I haven't made much progress in the last week - I have a lot going on that has taken me away from the blog and the studio - some good (visiting family), some not so good  and still trying to find a way to process and share.  When I get stressed I just shut down so I haven't really done much lately.  Today in place of studio progress I thought I would share with you a little bit of the studio today that is done - how I store my paper. There's the debate of whether or not you should store by manufacturer or color or theme or all in one giant pile!  I store mine by manufacturer.  This works especially well for me because I am obsessed with paper - I can name you a manufacturer, paper line, and paper name just by seeing a sample.  When I do a project I can envision a paper I want to use for it and I know the manufacturer right away.  Because of my obsession -this system works well for me.  It probably doesn't work so well if you buy and scrap more based on theme - if you sit down to scrap mostly holidays for example you probably just want to have a stack of Christmas, Halloween, etc.  I store my paper in shelving units - easily accessible and out in the open.  I find if I keep paper in boxes in a closet I won't use it - I tend to use whatever is easiest to find. 
I keep all my paper scraps and store them in individual bags by manufacturer.  I find its probably better to store your scraps the same way you store your paper - because that is how you have taught yourself to find paper for your projects.  I keep the bags stored in a box in my closet.  I tend to not use scraps that often but from time to time will go back through and use them for punches or cut them down to 4x6s and 5x7s for mini books. 
So how do you store your paper?  Any great tips or links?



janine said...

I pretty much keep papers sorted like you do---by vendor.
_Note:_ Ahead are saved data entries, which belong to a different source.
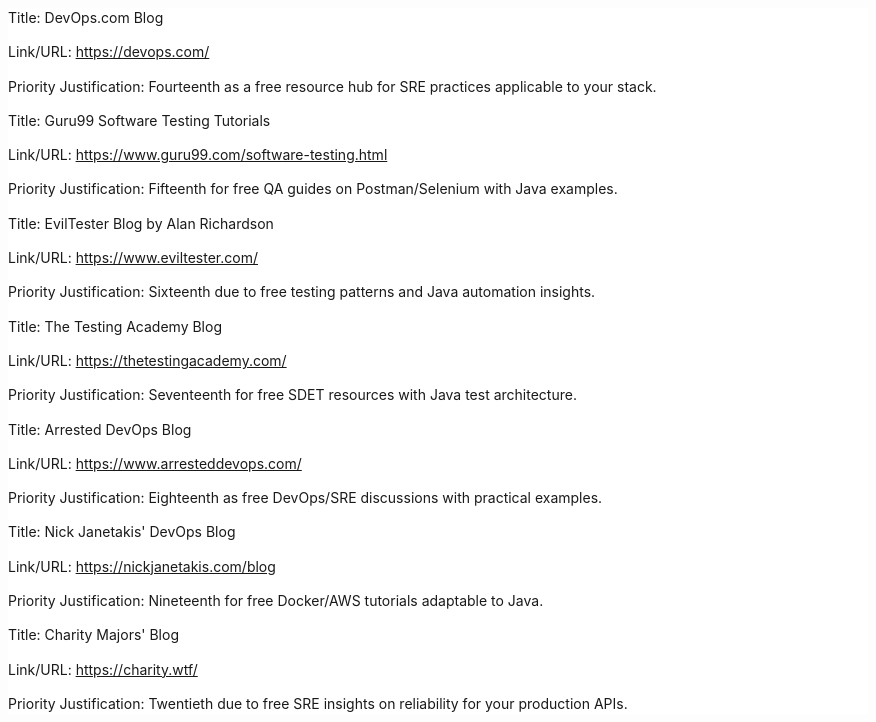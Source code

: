 Title: DevOps.com Blog

Link/URL: https://devops.com/

Priority Justification: Fourteenth as a free resource hub for SRE practices applicable to your stack.

Title: Guru99 Software Testing Tutorials

Link/URL: https://www.guru99.com/software-testing.html

Priority Justification: Fifteenth for free QA guides on Postman/Selenium with Java examples.

Title: EvilTester Blog by Alan Richardson

Link/URL: https://www.eviltester.com/

Priority Justification: Sixteenth due to free testing patterns and Java automation insights.

Title: The Testing Academy Blog

Link/URL: https://thetestingacademy.com/

Priority Justification: Seventeenth for free SDET resources with Java test architecture.

Title: Arrested DevOps Blog

Link/URL: https://www.arresteddevops.com/

Priority Justification: Eighteenth as free DevOps/SRE discussions with practical examples.

Title: Nick Janetakis' DevOps Blog

Link/URL: https://nickjanetakis.com/blog

Priority Justification: Nineteenth for free Docker/AWS tutorials adaptable to Java.

Title: Charity Majors' Blog

Link/URL: https://charity.wtf/

Priority Justification: Twentieth due to free SRE insights on reliability for your production APIs.
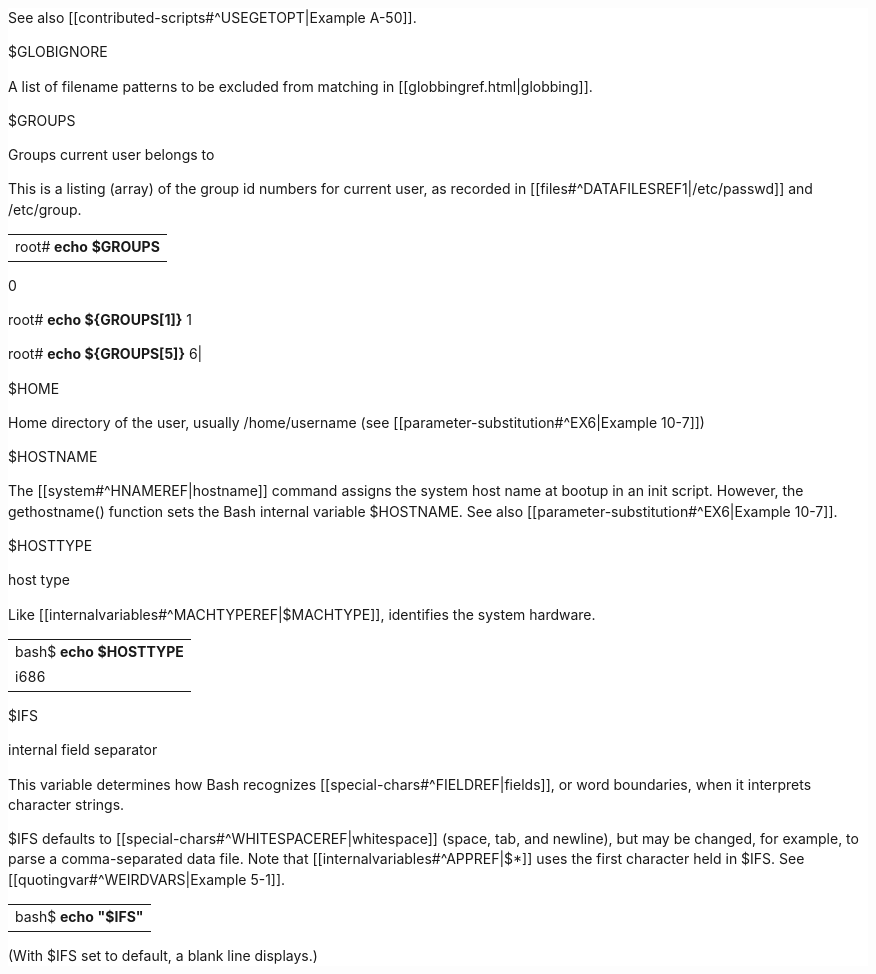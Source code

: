 See also [[contributed-scripts#^USEGETOPT|Example A-50]].

$GLOBIGNORE

A list of filename patterns to be excluded from matching in [[globbingref.html|globbing]].

$GROUPS

Groups current user belongs to

This is a listing (array) of the group id numbers for current user, as recorded in [[files#^DATAFILESREF1|/etc/passwd]] and /etc/group.

|   |
|---|
|root# **echo $GROUPS**
0

root# **echo ${GROUPS[1]}**
1

root# **echo ${GROUPS[5]}**
6|

$HOME

Home directory of the user, usually /home/username (see [[parameter-substitution#^EX6|Example 10-7]])

$HOSTNAME

The [[system#^HNAMEREF|hostname]] command assigns the system host name at bootup in an init script. However, the gethostname() function sets the Bash internal variable $HOSTNAME. See also [[parameter-substitution#^EX6|Example 10-7]].

$HOSTTYPE

host type

Like [[internalvariables#^MACHTYPEREF|$MACHTYPE]], identifies the system hardware.

|   |
|---|
|bash$ **echo $HOSTTYPE**
i686|

$IFS

internal field separator

This variable determines how Bash recognizes [[special-chars#^FIELDREF|fields]], or word boundaries, when it interprets character strings.

$IFS defaults to [[special-chars#^WHITESPACEREF|whitespace]] (space, tab, and newline), but may be changed, for example, to parse a comma-separated data file. Note that [[internalvariables#^APPREF|$*]] uses the first character held in $IFS. See [[quotingvar#^WEIRDVARS|Example 5-1]].

|   |
|---|
|bash$ **echo "$IFS"**
(With $IFS set to default, a blank line displays.)
	      

[^1]: A _stack register_ is a set of consecutive memory locations, such that the values stored (_pushed_) are retrieved (_popped_) in _reverse_ order. The last value stored is the first retrieved. This is sometimes called a _LIFO_ (_last-in-first-out_) or _pushdown_ stack.
[^2]: The PID of the currently running script is $$, of course.
[[localvar#^RECURSIONREF|^3]: Somewhat analogous to [recursion]], in this context _nesting_ refers to a pattern embedded within a larger pattern. One of the definitions of _nest_, according to the 1913 edition of _Webster's Dictionary_, illustrates this beautifully: "_A collection of boxes, cases, or the like, of graduated size, each put within the one next larger._"
[^4]: The words "argument" and "parameter" are often used interchangeably. In the context of this document, they have the same precise meaning: _a variable passed to a script or function._
[[internalvariables#^BASHPIDREF|^5]: Within a script, inside a subshell, $$ [returns the PID of the script]], not the subshell.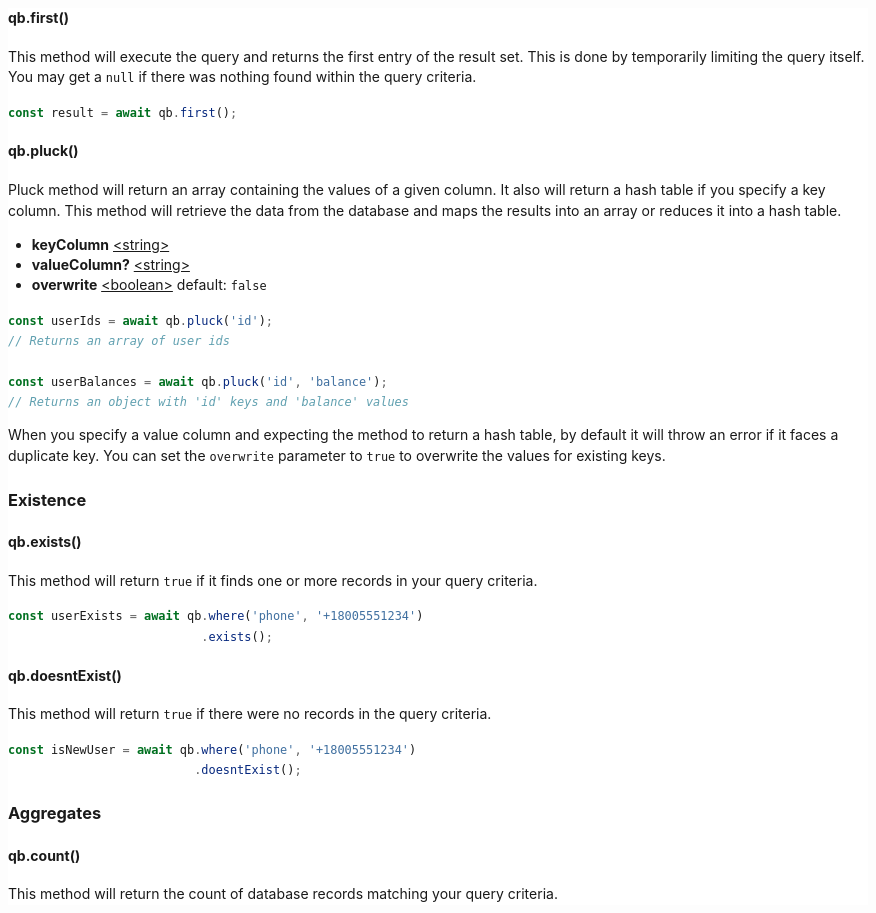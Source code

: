#### qb.first()
This method will execute the query and returns the first entry of the result set. This is done by temporarily limiting 
the query itself. You may get a `null` if there was nothing found within the query criteria.

```typescript
const result = await qb.first();
```

#### qb.pluck()
Pluck method will return an array containing the values of a given column. It also will return a hash table if you 
specify a key column. This method will retrieve the data from the database and maps the results into an array or reduces 
it into a hash table. 
- **keyColumn** [<string\>](https://developer.mozilla.org/en-US/docs/Web/JavaScript/Data_structures#String_type)
- **valueColumn?** [<string\>](https://developer.mozilla.org/en-US/docs/Web/JavaScript/Data_structures#String_type)
- **overwrite** [<boolean\>](https://developer.mozilla.org/en-US/docs/Web/JavaScript/Data_structures#Boolean_type) default: `false`

```typescript
const userIds = await qb.pluck('id');
// Returns an array of user ids

const userBalances = await qb.pluck('id', 'balance');
// Returns an object with 'id' keys and 'balance' values
```

When you specify a value column and expecting the method to return a hash table, by default it will throw an error if it
faces a duplicate key. You can set the `overwrite` parameter to `true` to overwrite the values for existing keys.

### Existence
#### qb.exists()
This method will return `true` if it finds one or more records in your query criteria.

```typescript {2}
const userExists = await qb.where('phone', '+18005551234')
                           .exists();
```

#### qb.doesntExist()
This method will return `true` if there were no records in the query criteria.

```typescript {2}
const isNewUser = await qb.where('phone', '+18005551234')
                          .doesntExist();
``` 

### Aggregates
#### qb.count()
This method will return the count of database records matching your query criteria.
The only exception is Christmas & Halloween papers. I have separate bins for those two holidays. I keep all of my papers in those 12x12 plastic bins, like the kind you can get from Michaels or JoAnns. As for scraps, I keep them in a zip lock bag in the respective vendor bin. Sometimes I use the the scraps but, most times, not. I just feel guilty throwing paper out....lol Unfortunately, I have to keep my paper bins in the closet---along with most of my other crafting supplies. My bedroom is also the space where I craft but, the one bonus is that I have a large walk-in closet. Naturally though, the downside is, every time I want to do a project, I have to go in the closet and drag all that stuff out, then put it all away (what a pain).

aprilmariecole.blogspot.com said...

I store my papers in a dresser drawer.
Of course, I painted it colorful to fit in with my art studio.

Anonymous said...

I keep all the papers in a big file-tub by manufacturer, but I also divvy them up into lines, with their matching cardstock and accessories in a big two-and-a-half-gallon zippy bag, with scraps in a smaller bag within the big bag.

I try to keep over-organized because I'm so random/abstract, and everything will turn into a real hot mess express if I'm not.

I also keep my Christmas and Halloween in their own tubs, but they're also separated by munufacturer.

ArtfullyJune said...

I don't keep too many scraps for the long term. I usually put scraps in one basket. When it starts to get full I go through and cut to 8 1/2 x 4 1/4 if I would use it for a card or 4 x 5 1/4 if it is lighter colored and I could use it for the inside of a card.

All the rest go in a bag or envelope to be dropped off at my local Boys and Girls Club or occassionally to another local program.

They are happy to get them and I don't have to store something that I would rarely use.

redjanfan said...

I have 2 matching dressers from a hotel that I've stacked on each other going up to the ceiling. The drawers work great for paper, recyling found objects, ribbon storage, general crafting supplies, photos, etc. A sturdy stepladder gets me up to all the drawers, and everything is handy on a small footprint.